Wat is de Babinski-reflex?

5131
Abraham McLaughlin

De reflectie of Babinski's teken, Ook bekend als de plantaire reflex, dient het om de mate van hersenvolwassenheid te kennen of om eventuele zenuwaandoeningen te kennen. Het treedt op wanneer de voetzool wordt gewreven met een specifiek gereedschap; de grote teen gaat omhoog en de andere tenen waaieren uit. Streeft ernaar de voetzool te beschermen tegen mogelijke beschadigingen.

Deze reflex is meestal aanwezig bij baby's tot ongeveer twee jaar oud. Bij volwassenen wordt het als een afwijking beschouwd, omdat het kan duiden op schade aan het piramidale pad van het ruggenmerg, dat verantwoordelijk is voor het beheersen van willekeurige bewegingen.
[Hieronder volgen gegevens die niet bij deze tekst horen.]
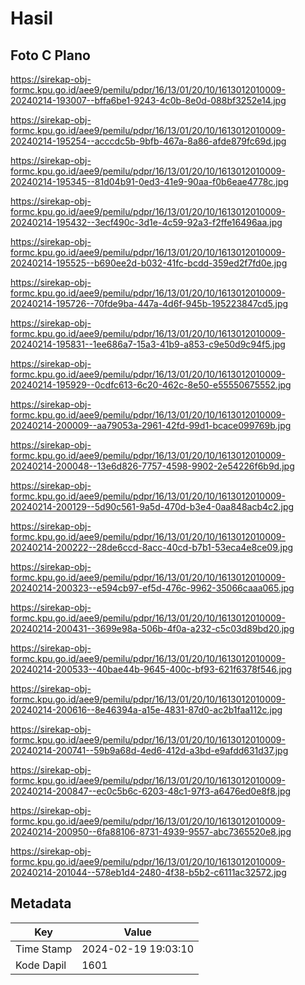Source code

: # Hasil

## Foto C Plano

https://sirekap-obj-formc.kpu.go.id/aee9/pemilu/pdpr/16/13/01/20/10/1613012010009-20240214-193007--bffa6be1-9243-4c0b-8e0d-088bf3252e14.jpg

https://sirekap-obj-formc.kpu.go.id/aee9/pemilu/pdpr/16/13/01/20/10/1613012010009-20240214-195254--acccdc5b-9bfb-467a-8a86-afde879fc69d.jpg

https://sirekap-obj-formc.kpu.go.id/aee9/pemilu/pdpr/16/13/01/20/10/1613012010009-20240214-195345--81d04b91-0ed3-41e9-90aa-f0b6eae4778c.jpg

https://sirekap-obj-formc.kpu.go.id/aee9/pemilu/pdpr/16/13/01/20/10/1613012010009-20240214-195432--3ecf490c-3d1e-4c59-92a3-f2ffe16496aa.jpg

https://sirekap-obj-formc.kpu.go.id/aee9/pemilu/pdpr/16/13/01/20/10/1613012010009-20240214-195525--b690ee2d-b032-41fc-bcdd-359ed2f7fd0e.jpg

https://sirekap-obj-formc.kpu.go.id/aee9/pemilu/pdpr/16/13/01/20/10/1613012010009-20240214-195726--70fde9ba-447a-4d6f-945b-195223847cd5.jpg

https://sirekap-obj-formc.kpu.go.id/aee9/pemilu/pdpr/16/13/01/20/10/1613012010009-20240214-195831--1ee686a7-15a3-41b9-a853-c9e50d9c94f5.jpg

https://sirekap-obj-formc.kpu.go.id/aee9/pemilu/pdpr/16/13/01/20/10/1613012010009-20240214-195929--0cdfc613-6c20-462c-8e50-e55550675552.jpg

https://sirekap-obj-formc.kpu.go.id/aee9/pemilu/pdpr/16/13/01/20/10/1613012010009-20240214-200009--aa79053a-2961-42fd-99d1-bcace099769b.jpg

https://sirekap-obj-formc.kpu.go.id/aee9/pemilu/pdpr/16/13/01/20/10/1613012010009-20240214-200048--13e6d826-7757-4598-9902-2e54226f6b9d.jpg

https://sirekap-obj-formc.kpu.go.id/aee9/pemilu/pdpr/16/13/01/20/10/1613012010009-20240214-200129--5d90c561-9a5d-470d-b3e4-0aa848acb4c2.jpg

https://sirekap-obj-formc.kpu.go.id/aee9/pemilu/pdpr/16/13/01/20/10/1613012010009-20240214-200222--28de6ccd-8acc-40cd-b7b1-53eca4e8ce09.jpg

https://sirekap-obj-formc.kpu.go.id/aee9/pemilu/pdpr/16/13/01/20/10/1613012010009-20240214-200323--e594cb97-ef5d-476c-9962-35066caaa065.jpg

https://sirekap-obj-formc.kpu.go.id/aee9/pemilu/pdpr/16/13/01/20/10/1613012010009-20240214-200431--3699e98a-506b-4f0a-a232-c5c03d89bd20.jpg

https://sirekap-obj-formc.kpu.go.id/aee9/pemilu/pdpr/16/13/01/20/10/1613012010009-20240214-200533--40bae44b-9645-400c-bf93-621f6378f546.jpg

https://sirekap-obj-formc.kpu.go.id/aee9/pemilu/pdpr/16/13/01/20/10/1613012010009-20240214-200616--8e46394a-a15e-4831-87d0-ac2b1faa112c.jpg

https://sirekap-obj-formc.kpu.go.id/aee9/pemilu/pdpr/16/13/01/20/10/1613012010009-20240214-200741--59b9a68d-4ed6-412d-a3bd-e9afdd631d37.jpg

https://sirekap-obj-formc.kpu.go.id/aee9/pemilu/pdpr/16/13/01/20/10/1613012010009-20240214-200847--ec0c5b6c-6203-48c1-97f3-a6476ed0e8f8.jpg

https://sirekap-obj-formc.kpu.go.id/aee9/pemilu/pdpr/16/13/01/20/10/1613012010009-20240214-200950--6fa88106-8731-4939-9557-abc7365520e8.jpg

https://sirekap-obj-formc.kpu.go.id/aee9/pemilu/pdpr/16/13/01/20/10/1613012010009-20240214-201044--578eb1d4-2480-4f38-b5b2-c6111ac32572.jpg


## Metadata

| Key        | Value               |
| ---------- | ------------------- |
| Time Stamp | 2024-02-19 19:03:10 |
| Kode Dapil | 1601                |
Als een ouder kind of een volwassene dit teken heeft, is het mogelijk dat er een neurologische aandoening is, zoals tumoren in het ruggenmerg, beroertes, multiple sclerose, meningitis, enz..

Artikel index

  • 1 Korte geschiedenis
  • 2 Hoe wordt de Babinski-reflex opgewekt?
  • 3 varianten van de Babinski-reflex
  • 4 Oorzaken van de Babinski-reflex
    • 4.1 Neurologische onvolwassenheid
    • 4.2 Reflexreacties in de huid
    • 4.3 Grote teenreflex
    • 4.4 Corticospinale tractus zonder myeline
  • 5 Pathologische Babinski-reflex
  • 6 referenties

Korte geschiedenis

De Babinski-reflex werd eind 19e eeuw beschreven door de Franse neuroloog Joseph Françoise Félix Babinski. Deze auteur was de eerste die dit fenomeen rapporteerde tijdens een bijeenkomst van de Société de biologie in 1896.
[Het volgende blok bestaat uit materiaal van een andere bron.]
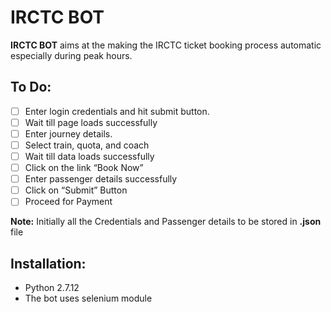 # IRCTC BOT #
**IRCTC BOT** aims at the making the IRCTC ticket booking process automatic especially during peak hours.

## To Do: ##

- [ ] Enter login credentials and hit submit button.
- [ ] Wait till page loads successfully
- [ ] Enter journey details.
- [ ] Select train, quota, and coach
- [ ] Wait till data loads successfully
- [ ] Click on the link “Book Now”
- [ ] Enter passenger details successfully
- [ ] Click on “Submit” Button
- [ ] Proceed for Payment

**Note:** Initially all the Credentials and Passenger details to be stored in **.json** file

## Installation: ##

 - Python 2.7.12
 - The bot uses selenium module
Jozef Babinski. Bron: Eug. Pirou, Parijs / Openbaar domein.

Babinski was op zoek naar tekenen en reflexen die organische hemiparese konden onderscheiden van hysterische hemiparese. Gedurende deze periode probeerden verschillende neurologen deze twee aandoeningen te onderscheiden. Babinski realiseerde zich dus dat deze reflex verband kon houden met enkele organische stoornissen van het zenuwstelsel.

Hij observeerde deze reflex ook bij patiënten met een hemiplegie, een aandoening waarbij de helft van het lichaam verlamd raakt. Op deze manier vergeleek hij de respons van de tenen van de aangedane zijde met de respons van de intacte zijde, waarbij hij de gezonde voet als controle nam..

In een ander artikel over dit onderwerp, gepubliceerd in 1898, benadrukte Babinski het feit van de extensie van de grote teen tijdens stimulatie van de voetzool..

Hij analyseerde de reflex in verschillende klinische situaties, zonder deze terug te vinden bij patiënten met hysterische zwakte. Bovendien zag hij dat het afwezig kon zijn bij mensen met een hemiplegie of een dwarslaesie met verminderde, normale of afwezige myotatische reflexen (die veroorzaakt wordt door het uitrekken van een skeletspier).

Op deze manier verifieerde hij dat de zwakte van de reflex niet direct verband houdt met de intensiteit van de verlamming..

In 1903 publiceerde Babinski een laatste artikel. Daarin beschreef hij dat deze reflex werd waargenomen bij patiënten met veranderingen in het piramidale systeem of met aangeboren spastische verlamming. Ook bij pasgeborenen, bij wie het zenuwstelsel zich nog niet volledig heeft ontwikkeld.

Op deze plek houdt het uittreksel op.